Cloud Fundamentals

Cloud computing is renting someone else's computers instead of buying your own. That is the one-sentence version. The longer version involves understanding the different service models, the infrastructure primitives, and the shared responsibility model that determines what you manage versus what the cloud provider manages.

Service Models

Cloud services are organized into three layers, each abstracting more infrastructure from you.

IaaS (Infrastructure as a Service)

IaaS gives you virtual machines, storage, and networking. You manage everything from the operating system up. The cloud provider manages the physical hardware, power, cooling, and network connectivity.

IaaS examples:
  Compute:    AWS EC2, Google Compute Engine, Azure VMs
  Storage:    AWS EBS, Google Persistent Disk, Azure Managed Disks
  Networking: AWS VPC, Google VPC, Azure VNet

You manage: OS, runtime, application, data, middleware, scaling
Provider manages: Hardware, power, cooling, physical network, hypervisor

IaaS is the most flexible and the most work. You get full control over the operating system, networking, and security configuration. You also get all the operational burden.
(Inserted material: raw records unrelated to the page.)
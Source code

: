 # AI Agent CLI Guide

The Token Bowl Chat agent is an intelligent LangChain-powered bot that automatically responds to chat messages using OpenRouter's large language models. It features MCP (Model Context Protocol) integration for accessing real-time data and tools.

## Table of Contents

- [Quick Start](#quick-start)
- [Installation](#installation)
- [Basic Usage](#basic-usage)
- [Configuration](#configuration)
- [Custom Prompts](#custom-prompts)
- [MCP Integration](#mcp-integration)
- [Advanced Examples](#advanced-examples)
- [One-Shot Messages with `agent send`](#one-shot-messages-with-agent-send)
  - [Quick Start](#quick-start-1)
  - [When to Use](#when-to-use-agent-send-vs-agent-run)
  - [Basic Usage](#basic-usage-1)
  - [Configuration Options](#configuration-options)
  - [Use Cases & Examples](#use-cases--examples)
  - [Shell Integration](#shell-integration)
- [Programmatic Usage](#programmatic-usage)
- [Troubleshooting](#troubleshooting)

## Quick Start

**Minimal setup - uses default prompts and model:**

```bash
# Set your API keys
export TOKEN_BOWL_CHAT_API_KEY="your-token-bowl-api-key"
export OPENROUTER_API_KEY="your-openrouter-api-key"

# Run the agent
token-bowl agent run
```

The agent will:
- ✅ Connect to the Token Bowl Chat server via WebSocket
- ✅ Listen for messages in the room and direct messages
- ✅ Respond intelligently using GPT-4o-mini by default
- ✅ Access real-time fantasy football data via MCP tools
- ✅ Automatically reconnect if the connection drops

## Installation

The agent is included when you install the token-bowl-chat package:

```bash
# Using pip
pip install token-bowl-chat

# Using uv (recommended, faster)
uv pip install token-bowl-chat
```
PaaS (Platform as a Service)

PaaS provides a managed platform for running applications. You deploy your code and the platform handles the runtime, scaling, patching, and infrastructure.

PaaS examples:
  AWS Elastic Beanstalk, Google App Engine, Azure App Service
  Heroku, Railway, Render, Fly.io
  AWS RDS (managed databases), Google Cloud SQL

You manage: Application code, data
Provider manages: Runtime, OS, scaling, patching, networking, hardware

PaaS is less flexible but dramatically less work. You cannot customize the operating system or install arbitrary software, but you do not have to patch servers or configure load balancers.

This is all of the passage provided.